Goal of the exercise: Nothing outside the range is wanted. Repeat exactly the lines below from the one with "składnik2 = ls | grep '^a'" through the one with "nadawcy z określonym tematem i treścią\".

Saved entries:

--- START ---

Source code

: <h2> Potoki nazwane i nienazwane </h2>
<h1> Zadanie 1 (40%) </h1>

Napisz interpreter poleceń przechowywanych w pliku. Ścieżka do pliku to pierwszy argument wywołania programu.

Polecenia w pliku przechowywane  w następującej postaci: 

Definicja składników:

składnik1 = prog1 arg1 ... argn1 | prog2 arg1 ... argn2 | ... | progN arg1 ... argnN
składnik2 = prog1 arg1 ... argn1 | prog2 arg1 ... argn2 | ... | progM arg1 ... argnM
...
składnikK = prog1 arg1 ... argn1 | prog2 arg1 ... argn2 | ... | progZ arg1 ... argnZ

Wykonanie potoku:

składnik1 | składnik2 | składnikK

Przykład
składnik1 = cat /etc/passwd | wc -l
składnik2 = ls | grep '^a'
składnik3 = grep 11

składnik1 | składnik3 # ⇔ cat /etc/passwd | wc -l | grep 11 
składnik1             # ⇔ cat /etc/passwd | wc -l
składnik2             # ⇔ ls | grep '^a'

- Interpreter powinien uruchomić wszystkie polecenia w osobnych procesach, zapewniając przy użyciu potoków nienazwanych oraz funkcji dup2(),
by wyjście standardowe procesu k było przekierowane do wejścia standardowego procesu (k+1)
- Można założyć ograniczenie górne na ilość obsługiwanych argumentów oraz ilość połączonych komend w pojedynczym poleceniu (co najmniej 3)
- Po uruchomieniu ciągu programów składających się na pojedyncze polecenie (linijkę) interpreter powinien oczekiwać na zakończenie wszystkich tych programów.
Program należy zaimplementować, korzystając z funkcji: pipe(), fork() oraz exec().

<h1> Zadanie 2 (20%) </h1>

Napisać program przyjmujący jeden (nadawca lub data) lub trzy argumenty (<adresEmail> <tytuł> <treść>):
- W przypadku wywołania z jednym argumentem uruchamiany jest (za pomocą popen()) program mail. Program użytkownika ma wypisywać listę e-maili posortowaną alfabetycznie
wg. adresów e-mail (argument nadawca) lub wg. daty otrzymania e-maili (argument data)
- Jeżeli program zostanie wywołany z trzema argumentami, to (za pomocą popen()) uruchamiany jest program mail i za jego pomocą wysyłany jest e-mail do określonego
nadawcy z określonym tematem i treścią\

--- END ---
--- START ---

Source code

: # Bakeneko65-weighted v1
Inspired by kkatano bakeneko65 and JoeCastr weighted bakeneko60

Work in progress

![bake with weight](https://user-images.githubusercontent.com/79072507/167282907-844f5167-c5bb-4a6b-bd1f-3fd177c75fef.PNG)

--- END ---

Exercise output:
składnik2 = ls | grep '^a'
składnik3 = grep 11

składnik1 | składnik3 # ⇔ cat /etc/passwd | wc -l | grep 11 
składnik1             # ⇔ cat /etc/passwd | wc -l
składnik2             # ⇔ ls | grep '^a'

- Interpreter powinien uruchomić wszystkie polecenia w osobnych procesach, zapewniając przy użyciu potoków nienazwanych oraz funkcji dup2(),
by wyjście standardowe procesu k było przekierowane do wejścia standardowego procesu (k+1)
- Można założyć ograniczenie górne na ilość obsługiwanych argumentów oraz ilość połączonych komend w pojedynczym poleceniu (co najmniej 3)
- Po uruchomieniu ciągu programów składających się na pojedyncze polecenie (linijkę) interpreter powinien oczekiwać na zakończenie wszystkich tych programów.
Program należy zaimplementować, korzystając z funkcji: pipe(), fork() oraz exec().

<h1> Zadanie 2 (20%) </h1>

Napisać program przyjmujący jeden (nadawca lub data) lub trzy argumenty (<adresEmail> <tytuł> <treść>):
- W przypadku wywołania z jednym argumentem uruchamiany jest (za pomocą popen()) program mail. Program użytkownika ma wypisywać listę e-maili posortowaną alfabetycznie
wg. adresów e-mail (argument nadawca) lub wg. daty otrzymania e-maili (argument data)
- Jeżeli program zostanie wywołany z trzema argumentami, to (za pomocą popen()) uruchamiany jest program mail i za jego pomocą wysyłany jest e-mail do określonego
nadawcy z określonym tematem i treścią\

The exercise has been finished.